Part of the debate – in the Senedd at 3:42 pm on 6 December 2017.
Llywydd, Friday, 1 December marked the seventy-fifth anniversary of the publication of the Beveridge report on 'Social Insurance and Allied Services'. This had been commissioned during the second world war by a committee responsible to Arthur Greenwood, then Minister with responsibility for post-conflict reconstruction. It's task was twofold: first, it aimed to carry out a survey of existing social insurance schemes; second, it was to make recommendations for the future, and it is in this regard that the report, when published in 1942, had its most far-reaching consequences.

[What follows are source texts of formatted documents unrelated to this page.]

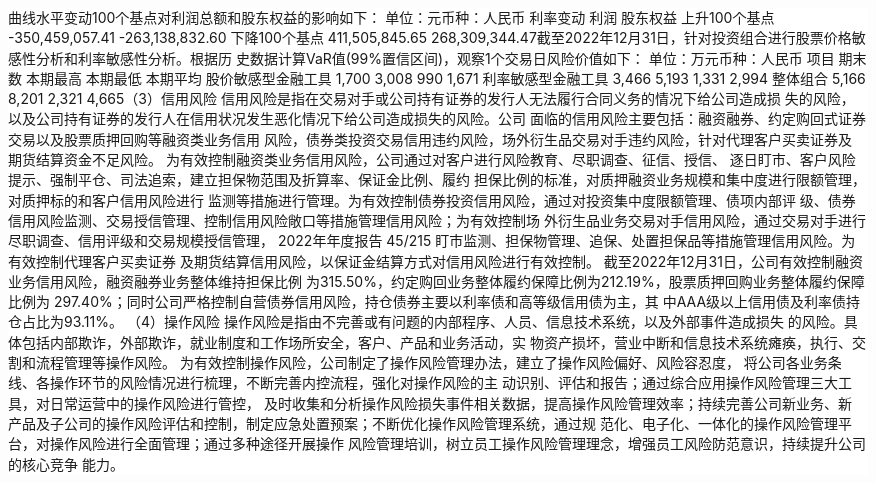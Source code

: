 曲线水平变动100个基点对利润总额和股东权益的影响如下：
单位：元币种：人民币
利率变动
利润
股东权益
上升100个基点
-350,459,057.41
-263,138,832.60
下降100个基点
411,505,845.65
268,309,344.47截至2022年12月31日，针对投资组合进行股票价格敏感性分析和利率敏感性分析。根据历
史数据计算VaR值(99%置信区间)，观察1个交易日风险价值如下：
单位：万元币种：人民币
项目
期末数
本期最高
本期最低
本期平均
股价敏感型金融工具
1,700
3,008
990
1,671
利率敏感型金融工具
3,466
5,193
1,331
2,994
整体组合
5,166
8,201
2,321
4,665（3）信用风险
信用风险是指在交易对手或公司持有证券的发行人无法履行合同义务的情况下给公司造成损
失的风险，以及公司持有证券的发行人在信用状况发生恶化情况下给公司造成损失的风险。公司
面临的信用风险主要包括：融资融券、约定购回式证券交易以及股票质押回购等融资类业务信用
风险，债券类投资交易信用违约风险，场外衍生品交易对手违约风险，针对代理客户买卖证券及
期货结算资金不足风险。
为有效控制融资类业务信用风险，公司通过对客户进行风险教育、尽职调查、征信、授信、
逐日盯市、客户风险提示、强制平仓、司法追索，建立担保物范围及折算率、保证金比例、履约
担保比例的标准，对质押融资业务规模和集中度进行限额管理，对质押标的和客户信用风险进行
监测等措施进行管理。为有效控制债券投资信用风险，通过对投资集中度限额管理、债项内部评
级、债券信用风险监测、交易授信管理、控制信用风险敞口等措施管理信用风险；为有效控制场
外衍生品业务交易对手信用风险，通过交易对手进行尽职调查、信用评级和交易规模授信管理，
2022年年度报告
45/215
盯市监测、担保物管理、追保、处置担保品等措施管理信用风险。为有效控制代理客户买卖证券
及期货结算信用风险，以保证金结算方式对信用风险进行有效控制。
截至2022年12月31日，公司有效控制融资业务信用风险，融资融券业务整体维持担保比例
为315.50%，约定购回业务整体履约保障比例为212.19%，股票质押回购业务整体履约保障比例为
297.40%；同时公司严格控制自营债券信用风险，持仓债券主要以利率债和高等级信用债为主，其
中AAA级以上信用债及利率债持仓占比为93.11%。
（4）操作风险
操作风险是指由不完善或有问题的内部程序、人员、信息技术系统，以及外部事件造成损失
的风险。具体包括内部欺诈，外部欺诈，就业制度和工作场所安全，客户、产品和业务活动，实
物资产损坏，营业中断和信息技术系统瘫痪，执行、交割和流程管理等操作风险。
为有效控制操作风险，公司制定了操作风险管理办法，建立了操作风险偏好、风险容忍度，
将公司各业务条线、各操作环节的风险情况进行梳理，不断完善内控流程，强化对操作风险的主
动识别、评估和报告；通过综合应用操作风险管理三大工具，对日常运营中的操作风险进行管控，
及时收集和分析操作风险损失事件相关数据，提高操作风险管理效率；持续完善公司新业务、新
产品及子公司的操作风险评估和控制，制定应急处置预案；不断优化操作风险管理系统，通过规
范化、电子化、一体化的操作风险管理平台，对操作风险进行全面管理；通过多种途径开展操作
风险管理培训，树立员工操作风险管理理念，增强员工风险防范意识，持续提升公司的核心竞争
能力。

Drafted by liberal economist, William Beveridge, the final document proposed a range of reforms to the existing system. At its heart were proposals to slay what Beveridge termed the five 'giant evils' in society: squalor, ignorance, want, idleness and disease. Instead, government should take steps to provide citizens with adequate income, healthcare, education, housing and employment. It was largely left to the 1945 Clement Attlee Government, having won the general election on a platform that committed Labour to addressing the 'giant evils', and, of course, to the role of Aneurin Bevan, to enact politics outlining the welfare state that we still recognise in this present day.
There have been changes in the intervening years. Nicholas Timmins, biographer of the welfare state, notes some of these would be approved by Beveridge, others would be totally unrecognisable. But it is in its basic commitment to a shared set of values and services that we can best commemorate the report today.